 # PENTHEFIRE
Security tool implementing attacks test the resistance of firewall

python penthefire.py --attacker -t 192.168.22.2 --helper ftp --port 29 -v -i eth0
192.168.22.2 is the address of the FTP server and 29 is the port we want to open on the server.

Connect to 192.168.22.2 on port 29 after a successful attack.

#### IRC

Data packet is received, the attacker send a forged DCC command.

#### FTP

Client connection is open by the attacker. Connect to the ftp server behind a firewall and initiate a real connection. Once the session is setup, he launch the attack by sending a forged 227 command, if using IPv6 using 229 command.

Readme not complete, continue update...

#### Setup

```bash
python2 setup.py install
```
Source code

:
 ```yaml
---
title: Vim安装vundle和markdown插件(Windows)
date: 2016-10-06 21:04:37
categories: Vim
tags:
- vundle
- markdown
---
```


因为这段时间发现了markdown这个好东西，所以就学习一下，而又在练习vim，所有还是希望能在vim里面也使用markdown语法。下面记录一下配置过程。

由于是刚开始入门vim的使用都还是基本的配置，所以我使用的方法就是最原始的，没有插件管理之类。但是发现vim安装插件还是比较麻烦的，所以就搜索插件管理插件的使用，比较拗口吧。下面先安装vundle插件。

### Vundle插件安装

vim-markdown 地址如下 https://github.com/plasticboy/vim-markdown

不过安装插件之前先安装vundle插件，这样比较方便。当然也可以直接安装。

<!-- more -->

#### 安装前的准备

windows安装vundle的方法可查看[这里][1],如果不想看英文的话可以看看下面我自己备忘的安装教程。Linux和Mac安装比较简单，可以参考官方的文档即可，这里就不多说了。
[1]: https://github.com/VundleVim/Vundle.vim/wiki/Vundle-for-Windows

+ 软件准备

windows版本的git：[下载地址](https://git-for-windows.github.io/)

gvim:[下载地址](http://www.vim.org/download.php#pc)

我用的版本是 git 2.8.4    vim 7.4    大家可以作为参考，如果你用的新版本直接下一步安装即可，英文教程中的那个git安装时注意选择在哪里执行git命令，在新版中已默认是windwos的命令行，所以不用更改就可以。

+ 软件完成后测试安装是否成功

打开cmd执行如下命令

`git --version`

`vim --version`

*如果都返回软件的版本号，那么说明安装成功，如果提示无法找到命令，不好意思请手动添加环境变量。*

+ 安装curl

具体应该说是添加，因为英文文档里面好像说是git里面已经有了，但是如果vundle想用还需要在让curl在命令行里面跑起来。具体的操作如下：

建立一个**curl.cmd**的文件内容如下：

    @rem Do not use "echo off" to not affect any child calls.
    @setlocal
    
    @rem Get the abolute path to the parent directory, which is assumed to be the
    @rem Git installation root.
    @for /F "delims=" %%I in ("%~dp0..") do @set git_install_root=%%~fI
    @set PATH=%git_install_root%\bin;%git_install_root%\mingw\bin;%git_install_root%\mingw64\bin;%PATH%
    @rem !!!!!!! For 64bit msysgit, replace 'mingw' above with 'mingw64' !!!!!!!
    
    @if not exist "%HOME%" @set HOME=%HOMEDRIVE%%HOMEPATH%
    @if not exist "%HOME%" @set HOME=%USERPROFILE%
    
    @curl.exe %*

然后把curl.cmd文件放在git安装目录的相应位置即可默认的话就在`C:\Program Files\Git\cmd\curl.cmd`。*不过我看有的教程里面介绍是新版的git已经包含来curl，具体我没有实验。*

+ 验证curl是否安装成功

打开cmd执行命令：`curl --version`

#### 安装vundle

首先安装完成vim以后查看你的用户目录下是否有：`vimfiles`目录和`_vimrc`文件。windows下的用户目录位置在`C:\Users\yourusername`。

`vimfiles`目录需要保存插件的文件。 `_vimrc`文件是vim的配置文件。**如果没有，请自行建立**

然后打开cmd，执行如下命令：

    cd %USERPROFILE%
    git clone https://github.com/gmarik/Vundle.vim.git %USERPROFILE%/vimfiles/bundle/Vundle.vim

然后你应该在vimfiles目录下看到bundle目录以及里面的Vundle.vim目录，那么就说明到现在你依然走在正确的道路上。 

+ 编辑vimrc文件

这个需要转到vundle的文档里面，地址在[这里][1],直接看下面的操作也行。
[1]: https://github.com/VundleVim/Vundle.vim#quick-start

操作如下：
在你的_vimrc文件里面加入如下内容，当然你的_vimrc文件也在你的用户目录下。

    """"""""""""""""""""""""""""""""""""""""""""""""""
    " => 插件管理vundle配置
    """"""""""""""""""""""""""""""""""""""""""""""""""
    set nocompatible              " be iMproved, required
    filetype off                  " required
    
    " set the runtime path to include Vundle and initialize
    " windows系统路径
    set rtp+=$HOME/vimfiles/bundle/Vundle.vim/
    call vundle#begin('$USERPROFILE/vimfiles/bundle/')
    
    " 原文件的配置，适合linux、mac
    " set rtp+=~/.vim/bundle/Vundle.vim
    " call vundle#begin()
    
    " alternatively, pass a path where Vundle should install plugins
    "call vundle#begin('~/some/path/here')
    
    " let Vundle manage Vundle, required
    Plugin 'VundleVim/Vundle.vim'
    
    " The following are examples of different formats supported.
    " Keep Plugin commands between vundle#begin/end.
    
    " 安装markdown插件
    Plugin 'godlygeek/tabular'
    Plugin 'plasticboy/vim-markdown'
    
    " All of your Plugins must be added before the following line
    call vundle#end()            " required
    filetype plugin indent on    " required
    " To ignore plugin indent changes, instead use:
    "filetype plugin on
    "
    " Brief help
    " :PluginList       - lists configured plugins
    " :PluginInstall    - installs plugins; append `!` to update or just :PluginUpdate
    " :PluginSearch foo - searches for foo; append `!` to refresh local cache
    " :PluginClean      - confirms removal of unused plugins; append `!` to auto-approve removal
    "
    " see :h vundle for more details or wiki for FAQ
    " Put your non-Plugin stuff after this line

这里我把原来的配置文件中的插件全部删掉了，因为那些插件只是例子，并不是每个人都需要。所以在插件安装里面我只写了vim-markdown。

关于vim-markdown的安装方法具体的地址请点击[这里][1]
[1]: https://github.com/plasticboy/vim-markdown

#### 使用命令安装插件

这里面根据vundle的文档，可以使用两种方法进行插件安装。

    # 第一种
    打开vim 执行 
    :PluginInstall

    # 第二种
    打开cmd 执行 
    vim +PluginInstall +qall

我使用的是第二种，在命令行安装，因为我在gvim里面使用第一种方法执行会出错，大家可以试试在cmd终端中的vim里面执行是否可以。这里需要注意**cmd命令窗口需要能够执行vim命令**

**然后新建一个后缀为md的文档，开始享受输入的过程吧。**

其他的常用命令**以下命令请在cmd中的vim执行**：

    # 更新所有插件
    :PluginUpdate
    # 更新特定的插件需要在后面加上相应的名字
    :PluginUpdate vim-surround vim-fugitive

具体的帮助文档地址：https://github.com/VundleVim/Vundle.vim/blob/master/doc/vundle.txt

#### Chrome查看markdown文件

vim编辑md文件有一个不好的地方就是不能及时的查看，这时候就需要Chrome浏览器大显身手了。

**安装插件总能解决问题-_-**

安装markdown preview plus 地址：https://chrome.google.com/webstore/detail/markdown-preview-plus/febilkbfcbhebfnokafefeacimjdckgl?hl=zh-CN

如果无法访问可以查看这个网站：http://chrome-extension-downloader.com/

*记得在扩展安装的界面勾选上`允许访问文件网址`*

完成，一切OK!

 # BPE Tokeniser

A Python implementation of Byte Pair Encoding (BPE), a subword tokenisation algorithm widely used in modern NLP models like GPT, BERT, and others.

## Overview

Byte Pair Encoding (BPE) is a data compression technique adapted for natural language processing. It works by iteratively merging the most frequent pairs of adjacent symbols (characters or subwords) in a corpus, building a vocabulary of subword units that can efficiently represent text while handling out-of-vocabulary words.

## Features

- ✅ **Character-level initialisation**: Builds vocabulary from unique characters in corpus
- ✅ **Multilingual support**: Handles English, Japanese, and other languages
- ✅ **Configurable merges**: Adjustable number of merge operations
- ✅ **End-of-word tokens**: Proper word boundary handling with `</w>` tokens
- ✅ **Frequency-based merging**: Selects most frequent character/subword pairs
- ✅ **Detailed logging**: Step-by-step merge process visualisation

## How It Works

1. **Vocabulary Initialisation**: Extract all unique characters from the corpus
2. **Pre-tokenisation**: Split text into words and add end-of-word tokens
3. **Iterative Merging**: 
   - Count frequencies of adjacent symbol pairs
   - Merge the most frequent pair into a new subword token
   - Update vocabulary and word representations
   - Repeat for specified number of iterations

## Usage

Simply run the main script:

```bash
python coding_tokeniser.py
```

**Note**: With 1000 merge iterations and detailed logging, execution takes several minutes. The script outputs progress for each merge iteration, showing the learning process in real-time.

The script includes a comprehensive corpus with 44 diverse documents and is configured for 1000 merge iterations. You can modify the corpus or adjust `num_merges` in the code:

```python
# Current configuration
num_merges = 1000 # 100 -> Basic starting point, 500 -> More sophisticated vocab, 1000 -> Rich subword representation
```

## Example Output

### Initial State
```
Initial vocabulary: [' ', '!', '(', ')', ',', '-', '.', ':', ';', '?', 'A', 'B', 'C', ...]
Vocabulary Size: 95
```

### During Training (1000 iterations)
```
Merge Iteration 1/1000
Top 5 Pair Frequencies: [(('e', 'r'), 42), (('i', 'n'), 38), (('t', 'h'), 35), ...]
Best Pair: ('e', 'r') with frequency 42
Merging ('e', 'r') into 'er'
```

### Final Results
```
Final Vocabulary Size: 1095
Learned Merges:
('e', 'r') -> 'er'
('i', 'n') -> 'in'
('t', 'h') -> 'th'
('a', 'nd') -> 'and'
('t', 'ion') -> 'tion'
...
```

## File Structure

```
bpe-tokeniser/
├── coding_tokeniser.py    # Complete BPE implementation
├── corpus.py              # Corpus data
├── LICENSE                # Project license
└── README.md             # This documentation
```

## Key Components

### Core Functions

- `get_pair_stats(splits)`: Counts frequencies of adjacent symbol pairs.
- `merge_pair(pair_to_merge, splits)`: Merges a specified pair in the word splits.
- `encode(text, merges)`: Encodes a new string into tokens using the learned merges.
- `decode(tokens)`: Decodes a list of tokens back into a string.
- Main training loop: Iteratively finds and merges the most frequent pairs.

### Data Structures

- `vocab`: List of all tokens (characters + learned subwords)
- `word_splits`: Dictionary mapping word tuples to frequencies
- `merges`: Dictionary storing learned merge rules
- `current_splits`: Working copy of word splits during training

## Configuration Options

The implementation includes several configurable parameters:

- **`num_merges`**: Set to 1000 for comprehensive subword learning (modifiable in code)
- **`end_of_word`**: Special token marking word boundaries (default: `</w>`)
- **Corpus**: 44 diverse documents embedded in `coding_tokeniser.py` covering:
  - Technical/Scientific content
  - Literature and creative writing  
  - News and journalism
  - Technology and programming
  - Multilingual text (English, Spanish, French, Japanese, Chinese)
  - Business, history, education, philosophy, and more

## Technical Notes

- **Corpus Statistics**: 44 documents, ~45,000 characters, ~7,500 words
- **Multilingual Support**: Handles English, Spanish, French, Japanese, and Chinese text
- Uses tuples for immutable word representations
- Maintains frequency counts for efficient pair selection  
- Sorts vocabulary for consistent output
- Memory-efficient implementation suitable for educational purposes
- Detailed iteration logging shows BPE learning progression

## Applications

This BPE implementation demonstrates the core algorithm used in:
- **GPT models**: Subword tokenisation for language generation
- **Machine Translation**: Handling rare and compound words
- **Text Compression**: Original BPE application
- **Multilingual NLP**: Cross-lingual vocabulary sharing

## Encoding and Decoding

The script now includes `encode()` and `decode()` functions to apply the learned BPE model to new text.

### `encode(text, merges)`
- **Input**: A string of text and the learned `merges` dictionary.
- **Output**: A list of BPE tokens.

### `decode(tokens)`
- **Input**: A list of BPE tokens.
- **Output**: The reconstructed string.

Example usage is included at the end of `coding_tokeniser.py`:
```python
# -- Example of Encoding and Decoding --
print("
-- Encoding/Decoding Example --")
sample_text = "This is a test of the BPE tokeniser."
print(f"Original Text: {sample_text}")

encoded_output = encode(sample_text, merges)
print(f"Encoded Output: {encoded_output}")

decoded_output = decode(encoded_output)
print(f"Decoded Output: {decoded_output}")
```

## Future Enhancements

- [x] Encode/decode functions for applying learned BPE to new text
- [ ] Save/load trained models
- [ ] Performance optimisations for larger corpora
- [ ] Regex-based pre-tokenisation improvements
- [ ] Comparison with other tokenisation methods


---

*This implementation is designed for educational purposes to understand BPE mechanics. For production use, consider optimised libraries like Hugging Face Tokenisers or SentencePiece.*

_Exercise_
Read through the entries above and copy each line that has the string "Handles" in it.

_Response to the task_
- ✅ **Multilingual support**: Handles English, Japanese, and other languages
- **Multilingual Support**: Handles English, Spanish, French, Japanese, and Chinese text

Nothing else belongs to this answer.